**Work to be completed**
From the listing below, retype exactly the line holding "this phenomenon, unsteady", the line holding "On the contrary, running", and the lines between them; skip everything else.

**Given entries**
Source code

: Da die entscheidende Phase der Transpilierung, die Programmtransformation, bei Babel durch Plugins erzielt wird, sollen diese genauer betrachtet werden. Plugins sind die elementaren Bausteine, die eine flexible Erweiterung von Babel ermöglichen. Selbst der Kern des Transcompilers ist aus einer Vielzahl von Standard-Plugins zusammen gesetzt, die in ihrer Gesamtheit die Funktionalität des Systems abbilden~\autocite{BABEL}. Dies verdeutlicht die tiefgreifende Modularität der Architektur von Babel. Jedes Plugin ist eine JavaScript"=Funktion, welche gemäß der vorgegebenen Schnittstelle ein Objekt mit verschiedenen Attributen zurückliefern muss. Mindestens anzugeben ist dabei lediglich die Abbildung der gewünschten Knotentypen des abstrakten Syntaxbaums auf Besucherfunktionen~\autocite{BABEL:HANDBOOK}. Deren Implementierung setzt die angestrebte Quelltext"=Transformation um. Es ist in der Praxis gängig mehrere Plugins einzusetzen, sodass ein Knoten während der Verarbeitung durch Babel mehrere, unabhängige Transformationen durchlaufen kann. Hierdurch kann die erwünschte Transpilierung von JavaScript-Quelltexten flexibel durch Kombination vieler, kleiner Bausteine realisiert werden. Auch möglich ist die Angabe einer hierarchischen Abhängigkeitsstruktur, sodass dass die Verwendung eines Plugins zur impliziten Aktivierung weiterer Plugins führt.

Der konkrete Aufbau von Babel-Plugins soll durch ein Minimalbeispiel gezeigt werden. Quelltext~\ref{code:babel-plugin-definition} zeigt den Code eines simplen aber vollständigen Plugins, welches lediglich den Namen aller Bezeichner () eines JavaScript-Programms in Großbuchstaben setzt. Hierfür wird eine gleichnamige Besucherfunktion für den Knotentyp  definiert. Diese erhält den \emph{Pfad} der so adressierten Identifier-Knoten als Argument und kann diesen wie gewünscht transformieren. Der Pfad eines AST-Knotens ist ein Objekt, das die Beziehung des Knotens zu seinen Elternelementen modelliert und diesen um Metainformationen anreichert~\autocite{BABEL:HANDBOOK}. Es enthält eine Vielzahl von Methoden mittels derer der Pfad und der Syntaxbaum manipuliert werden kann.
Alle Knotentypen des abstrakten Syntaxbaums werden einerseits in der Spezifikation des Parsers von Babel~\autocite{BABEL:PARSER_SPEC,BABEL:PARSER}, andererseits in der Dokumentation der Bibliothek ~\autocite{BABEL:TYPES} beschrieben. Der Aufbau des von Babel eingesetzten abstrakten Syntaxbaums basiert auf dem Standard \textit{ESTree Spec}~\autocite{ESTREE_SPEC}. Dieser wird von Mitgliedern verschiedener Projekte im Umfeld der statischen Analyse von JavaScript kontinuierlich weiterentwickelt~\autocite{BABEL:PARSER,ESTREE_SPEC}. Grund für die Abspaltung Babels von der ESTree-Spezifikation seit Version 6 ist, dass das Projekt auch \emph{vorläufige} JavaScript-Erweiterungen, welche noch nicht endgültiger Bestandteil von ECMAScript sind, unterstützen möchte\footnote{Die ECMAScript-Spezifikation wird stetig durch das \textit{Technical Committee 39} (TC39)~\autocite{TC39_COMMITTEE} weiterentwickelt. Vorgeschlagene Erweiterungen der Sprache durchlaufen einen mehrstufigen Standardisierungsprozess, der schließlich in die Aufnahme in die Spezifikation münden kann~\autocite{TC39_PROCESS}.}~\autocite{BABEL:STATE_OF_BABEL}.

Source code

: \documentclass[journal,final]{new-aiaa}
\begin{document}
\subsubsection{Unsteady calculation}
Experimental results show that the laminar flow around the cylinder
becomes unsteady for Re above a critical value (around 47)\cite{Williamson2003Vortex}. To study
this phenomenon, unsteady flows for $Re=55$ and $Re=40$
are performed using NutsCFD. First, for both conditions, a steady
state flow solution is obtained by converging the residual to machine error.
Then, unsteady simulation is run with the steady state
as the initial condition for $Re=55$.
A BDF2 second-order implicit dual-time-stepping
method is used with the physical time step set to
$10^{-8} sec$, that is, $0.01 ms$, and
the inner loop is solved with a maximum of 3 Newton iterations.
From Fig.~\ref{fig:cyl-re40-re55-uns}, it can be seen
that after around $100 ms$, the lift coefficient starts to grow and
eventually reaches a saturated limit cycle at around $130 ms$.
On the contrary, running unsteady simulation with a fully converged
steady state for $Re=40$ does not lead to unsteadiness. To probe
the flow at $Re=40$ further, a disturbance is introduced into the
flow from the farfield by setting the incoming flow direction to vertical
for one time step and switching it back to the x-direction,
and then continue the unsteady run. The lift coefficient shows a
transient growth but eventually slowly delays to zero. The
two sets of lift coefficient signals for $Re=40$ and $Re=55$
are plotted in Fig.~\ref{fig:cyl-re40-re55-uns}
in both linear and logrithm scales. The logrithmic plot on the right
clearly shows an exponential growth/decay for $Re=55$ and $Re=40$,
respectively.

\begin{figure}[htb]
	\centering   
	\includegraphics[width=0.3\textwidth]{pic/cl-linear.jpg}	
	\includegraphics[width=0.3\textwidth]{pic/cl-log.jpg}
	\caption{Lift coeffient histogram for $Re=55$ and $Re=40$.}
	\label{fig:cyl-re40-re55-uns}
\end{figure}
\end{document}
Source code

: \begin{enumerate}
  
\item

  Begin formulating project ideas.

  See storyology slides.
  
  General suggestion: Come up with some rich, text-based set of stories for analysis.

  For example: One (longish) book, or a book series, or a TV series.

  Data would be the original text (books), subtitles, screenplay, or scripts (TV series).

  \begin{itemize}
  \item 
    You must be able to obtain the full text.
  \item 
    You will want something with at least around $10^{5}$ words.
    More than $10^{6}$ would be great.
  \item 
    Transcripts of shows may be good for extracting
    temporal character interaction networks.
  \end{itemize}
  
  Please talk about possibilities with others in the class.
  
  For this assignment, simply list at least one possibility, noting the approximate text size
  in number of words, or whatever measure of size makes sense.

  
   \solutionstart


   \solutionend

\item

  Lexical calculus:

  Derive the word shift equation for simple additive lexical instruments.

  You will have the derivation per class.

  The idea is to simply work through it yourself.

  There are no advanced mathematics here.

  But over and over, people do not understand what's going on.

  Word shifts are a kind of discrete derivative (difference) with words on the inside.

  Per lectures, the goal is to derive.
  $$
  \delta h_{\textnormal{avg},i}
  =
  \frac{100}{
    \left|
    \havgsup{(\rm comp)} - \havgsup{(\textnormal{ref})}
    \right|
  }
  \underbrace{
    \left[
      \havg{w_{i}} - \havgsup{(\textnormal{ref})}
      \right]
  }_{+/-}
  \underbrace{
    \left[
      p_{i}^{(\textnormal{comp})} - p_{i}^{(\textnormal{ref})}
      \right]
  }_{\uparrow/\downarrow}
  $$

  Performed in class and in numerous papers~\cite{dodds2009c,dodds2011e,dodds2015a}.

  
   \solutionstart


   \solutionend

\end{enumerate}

**Response to this task**
this phenomenon, unsteady flows for $Re=55$ and $Re=40$
are performed using NutsCFD. First, for both conditions, a steady
state flow solution is obtained by converging the residual to machine error.
Then, unsteady simulation is run with the steady state
as the initial condition for $Re=55$.
A BDF2 second-order implicit dual-time-stepping
method is used with the physical time step set to
$10^{-8} sec$, that is, $0.01 ms$, and
the inner loop is solved with a maximum of 3 Newton iterations.
From Fig.~\ref{fig:cyl-re40-re55-uns}, it can be seen
that after around $100 ms$, the lift coefficient starts to grow and
eventually reaches a saturated limit cycle at around $130 ms$.
On the contrary, running unsteady simulation with a fully converged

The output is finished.